3)If I use remote turnouts, can they be operated by a DCC controller with whatever decoder is needed, or do you use a separate DC or AC switching signal to control? My thinking may be to wire for non-DCC turnout control at first and then upgrade later if possible. I've been reading through various books that I've borrowed from the library so far (but they offer NO info on DCC---their books are all outdated as far as DCC is concerned), but will be purchasing as needed online or from a local bookstore. I was hoping to get some answers before I buy the books if it will be a waste of time. Any help I can get here would be greatly appreciated before I order all of these things and tackle this project!

I had previously asked a question in the Introduction forum about PIKO track code, but found out from a distributor that they use code 100, so that question has been answered. I was also told that the European sets generally run curves between 14 and 16.5" radii...So my idea of using some of the pieces from the PIKO starter set is pretty much out the window, with the exception of a few straight track pieces and possibly a turnout or two, but that may not even be possible. I was hoping to cut down our initial expense by re-using some track from this starter set, though.

Sorry for all of the newbie ???'s, but I'm really interested in getting started, and don't have a huge budget, but also don't want to tell my son we can do something if in fact we can't. Thanks for all of your advice and help!

Garry from Ann Arbor


----------



## tankist (Jun 11, 2009)

1. yes you can . i used DPDT to switch between sources that feed the track. but this is temporary solution and its going away as soon as i get some more decoders. DCC is nice although i have to admit i will miss the precise feel that analog controller gives.
EDIT: must add this kind of setup is strongly not recommended by "wiring for dcc" website authors because of possibility of potentially frying decoders and booster.

2. from what i can tell so far one side is enough. at least if you use atlas and peco turnouts. (modified my shinoharas to do that as well) my entire layout is powered from single drop at the moment and i have 3 turnouts on mainline 

3. the stationary decoders i seen so far have manual override.so you remote turnouts can be operated by both DCC cab and separate "dispatch" panel.

as far as extreme curve track you have i don't think it is a big deal - just get normal one, track is not the most expensive part


----------



## A2Mich (Oct 25, 2009)

Tankist.....thanks for the reply and the answers. As far as track, I would probably re-use the straight track from the PIKO set and not chance the tight turns.
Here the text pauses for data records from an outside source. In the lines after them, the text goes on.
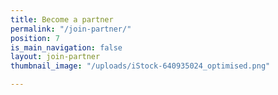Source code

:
 ```yaml
---
title: Become a partner
permalink: "/join-partner/"
position: 7
is_main_navigation: false
layout: join-partner
thumbnail_image: "/uploads/iStock-640935024_optimised.png"

---
```


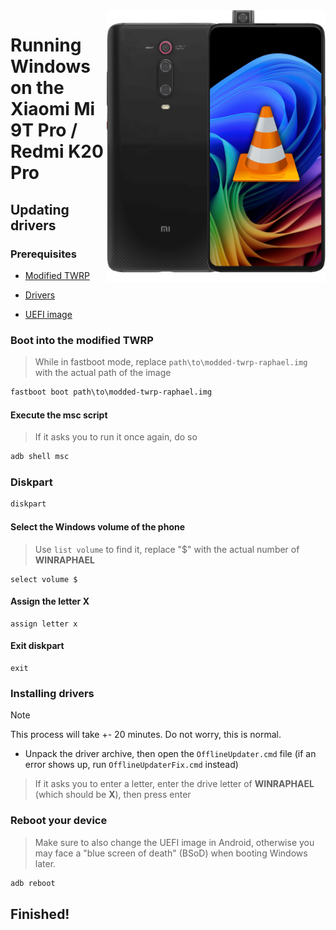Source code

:<img align="right" src="https://github.com/new-WoA-Raphael/woa-raphael/blob/main/media/raphaelbutnotass.png" width="350" alt="Windows 11 running on a Redmi K20 Pro">

# Running Windows on the Xiaomi Mi 9T Pro / Redmi K20 Pro

## Updating drivers

### Prerequisites
- [Modified TWRP](https://github.com/new-WoA-Raphael/woa-raphael/releases/download/Files/modded-twrp-raphael.img)

- [Drivers](https://github.com/new-WoA-Raphael/woa-raphael/releases/tag/Drivers)

- [UEFI image](https://github.com/new-WoA-Raphael/woa-raphael/releases/tag/UEFI)

### Boot into the modified TWRP
> While in fastboot mode, replace `path\to\modded-twrp-raphael.img` with the actual path of the image
```cmd
fastboot boot path\to\modded-twrp-raphael.img
```

#### Execute the msc script
> If it asks you to run it once again, do so
```cmd
adb shell msc
```

### Diskpart
```cmd
diskpart
```

#### Select the Windows volume of the phone
> Use `list volume` to find it, replace "$" with the actual number of **WINRAPHAEL**
```diskpart
select volume $
```

#### Assign the letter X
```diskpart
assign letter x
```

#### Exit diskpart
```diskpart
exit
```

### Installing drivers
> [!Note]
> This process will take +- 20 minutes. Do not worry, this is normal.

- Unpack the driver archive, then open the `OfflineUpdater.cmd` file (if an error shows up, run `OfflineUpdaterFix.cmd` instead)

> If it asks you to enter a letter, enter the drive letter of **WINRAPHAEL** (which should be **X**), then press enter

### Reboot your device
> Make sure to also change the UEFI image in Android, otherwise you may face a "blue screen of death" (BSoD) when booting Windows later.
```cmd
adb reboot
```

## Finished!













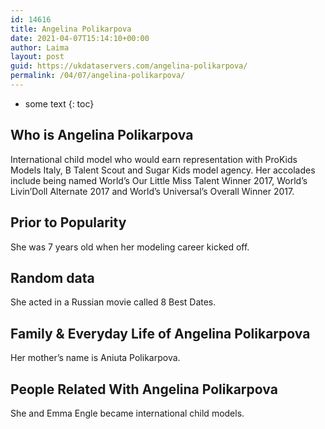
 ```yaml
---
id: 14616
title: Angelina Polikarpova
date: 2021-04-07T15:14:10+00:00
author: Laima
layout: post
guid: https://ukdataservers.com/angelina-polikarpova/
permalink: /04/07/angelina-polikarpova/
---
```


* some text
{: toc}


## Who is Angelina Polikarpova
                  
                  
                  
International child model who would earn representation with ProKids Models Italy, B Talent Scout and Sugar Kids model agency. Her accolades include being named World&#8217;s Our Little Miss Talent Winner 2017, World&#8217;s Livin&#8217;Doll Alternate 2017 and World&#8217;s Universal&#8217;s Overall Winner 2017. 
                  
              
            
              
            
                
                
                
## Prior to Popularity
                  
                  
                  
She was 7 years old when her modeling career kicked off. 
                  
              
            
              
            
                
                
                
## Random data
                  
                  
                  
She acted in a Russian movie called 8 Best Dates. 
                  
              
            
              
            
                
                
                
## Family & Everyday Life of Angelina Polikarpova
                  
                  
                  
Her mother&#8217;s name is Aniuta Polikarpova. 
                  
              
            
              
            
                
                
                
## People Related With Angelina Polikarpova
                  
                  
                  
She and Emma Engle became international child models. 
From what I was told by a rep at Silvergate Dist, that the Euro trains are designed to run on the narrower radii curves such as the 14.5-16", and form what I can tell, most trains really need a minimum of 18, if not 22".

I had thought about the DPDT switch setup to switch between DC and DCC, but would wire that directly before the track feed to avoid any backfeeds from one power source to the other. My ONLY reason for considering this is that my 5 YO son will be using this set as well, and I don't feel that he will be capable at this time of using a DCC cab, hence the wanting to be able to run on DC as well.

As for wiring the turnouts for DCC, I probably wouldn't do that right away, and more than likely not until I feel that a DC setup is no longer needed.

So far, I haven't purchased anything yet. We're wanting to, but are holding off until we could get some of our questions answered and had enough $$$ to get what we wanted.

Thanks again for all of your advice.


----------